The omnibus ends with what they call the first real adventure of Valerian and Laureline, 1971's The Empire of a Thousand Planets. This is the one, I think, that was adapted into the Besson movie, though the story here doesn't bear much connection to what I saw in trailers. Our heroes are sent to another planet in their own time -- I have the vague sense the time-travel plots stopped entirely at this point, but I could be wrong -- Syrte, the seat of an empire that spans a thousand planets. (Earth, by comparison, is rich and powerful technologically, but does not seem to be an imperial power and is mostly hermetic, since the vast majority of its citizens spend all of their time in computer-controlled dreams.)
They are shockingly unprepared for this mission, in ways that are convenient to the plot and to create quick action, and learn that a group called the Enlightends has been slowly taking over Syrtean society and life. The Enlighteneds capture and shanghai our heroes, and the rest of the story is a series of escapes and recaptures, battles and confrontations, and learning about various plot-important things from sneaky overhearing and Talking Killers.

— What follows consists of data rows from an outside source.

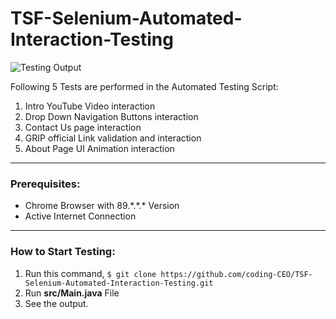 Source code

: # TSF-Selenium-Automated-Interaction-Testing

![Testing Output](./others/Automated-Testing-Output.gif)

Following 5 Tests are performed in the Automated Testing Script:

1. Intro YouTube Video interaction
2. Drop Down Navigation Buttons interaction
3. Contact Us page interaction
4. GRIP official Link validation and interaction
5. About Page UI Animation interaction

---

### Prerequisites:

- Chrome Browser with 89.\*.\*.\* Version
- Active Internet Connection

---

### How to Start Testing:

1. Run this command, `$ git clone https://github.com/coding-CEO/TSF-Selenium-Automated-Interaction-Testing.git`
2. Run **src/Main.java** File
3. See the output.

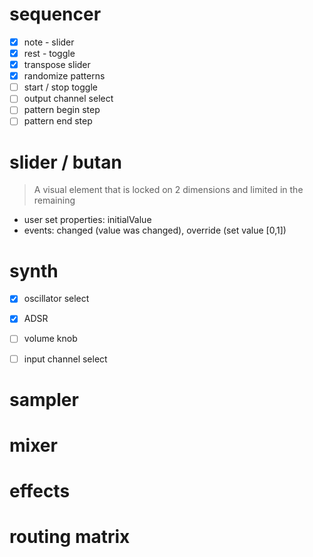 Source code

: # sequencer

* [x] note - slider
* [x] rest - toggle
* [x] transpose slider
* [x] randomize patterns
* [ ] start / stop toggle
* [ ] output channel select
* [ ] pattern begin step
* [ ] pattern end step

# slider / butan
> A visual element that is locked on 2 dimensions and limited in the remaining

* user set properties: initialValue
* events: changed (value was changed), override (set value [0,1])

# synth
* [x] oscillator select
* [x] ADSR
* [ ] volume knob
* [ ] input channel select


# sampler
# mixer
# effects
# routing matrix 

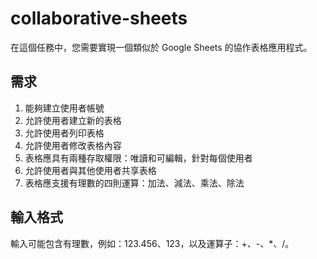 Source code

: # collaborative-sheets

在這個任務中，您需要實現一個類似於 Google Sheets 的協作表格應用程式。

## 需求

1. 能夠建立使用者帳號
2. 允許使用者建立新的表格
3. 允許使用者列印表格
4. 允許使用者修改表格內容
5. 表格應具有兩種存取權限：唯讀和可編輯，針對每個使用者
6. 允許使用者與其他使用者共享表格
7. 表格應支援有理數的四則運算：加法、減法、乘法、除法

## 輸入格式

輸入可能包含有理數，例如：123.456、123，以及運算子：+、-、*、/。
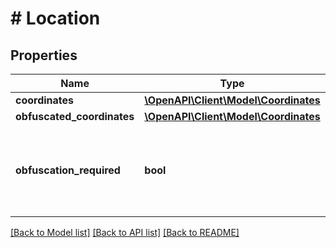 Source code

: # # Location

## Properties

Name | Type | Description | Notes
------------ | ------------- | ------------- | -------------
**coordinates** | [**\OpenAPI\Client\Model\Coordinates**](Coordinates.md) |  | [optional]
**obfuscated_coordinates** | [**\OpenAPI\Client\Model\Coordinates**](Coordinates.md) |  | [optional]
**obfuscation_required** | **bool** | When this field is true, the &#x60;obfuscated_coordinates&#x60; must be used to display approximate location instead of the precise location of &#x60;coordinates&#x60;. | [optional]

[[Back to Model list]](../../README.md#models) [[Back to API list]](../../README.md#endpoints) [[Back to README]](../../README.md)
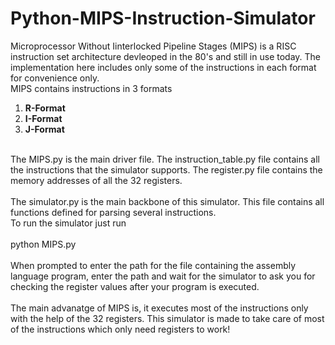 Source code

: # Python-MIPS-Instruction-Simulator
Microprocessor Without Iinterlocked Pipeline Stages (MIPS) is a RISC instruction set architecture devleoped in the 80's and still in use today. The implementation here includes only some of the instructions in each format for convenience only.<br />
MIPS contains instructions in 3 formats
  1. **R-Format**
  2. **I-Format**
  3. **J-Format**
<br />
The MIPS.py is the main driver file. The instruction_table.py file contains all the instructions that the simulator supports. The register.py file contains the memory addresses of all the 32 registers.<br />
<br/>
The simulator.py is the main backbone of this simulator. This file contains all functions defined for parsing several instructions.<br />
To run the simulator just run<br />
<br/>
python MIPS.py<br/>
<br/>
When prompted to enter the path for the file containing the assembly language program, enter the path and wait for the simulator to ask you for checking the register values after your program is executed.<br />
<br/>
The main advanatge of MIPS is, it executes most of the instructions only with the help of the 32 registers. This simulator is made to take care of most of the instructions which only need registers to work!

But, then again, it is an adventure story, so I just restated that in a roundabout way. Valerian and Laureline are in a somewhat old-fashioned style -- these stories are forty years old -- because they are still alive to be captured (and escape again) repeatedly. Somewhere along the line we realized that horrible villains would really just kill people, and our adventure stories changed tone.
These three stories are fun and zippy, full of action and incident, and they do definitely get better and more assured as they go along. (Bad Dreams isn't bad, but it's a little shaky, and the casual use of transformation magic in particular is far different from the rest of the material here.) They're still fine fare for ten-year-olds of all ages, and I enjoyed them quite a bit, even if I hadn't imprinted on them as a youth.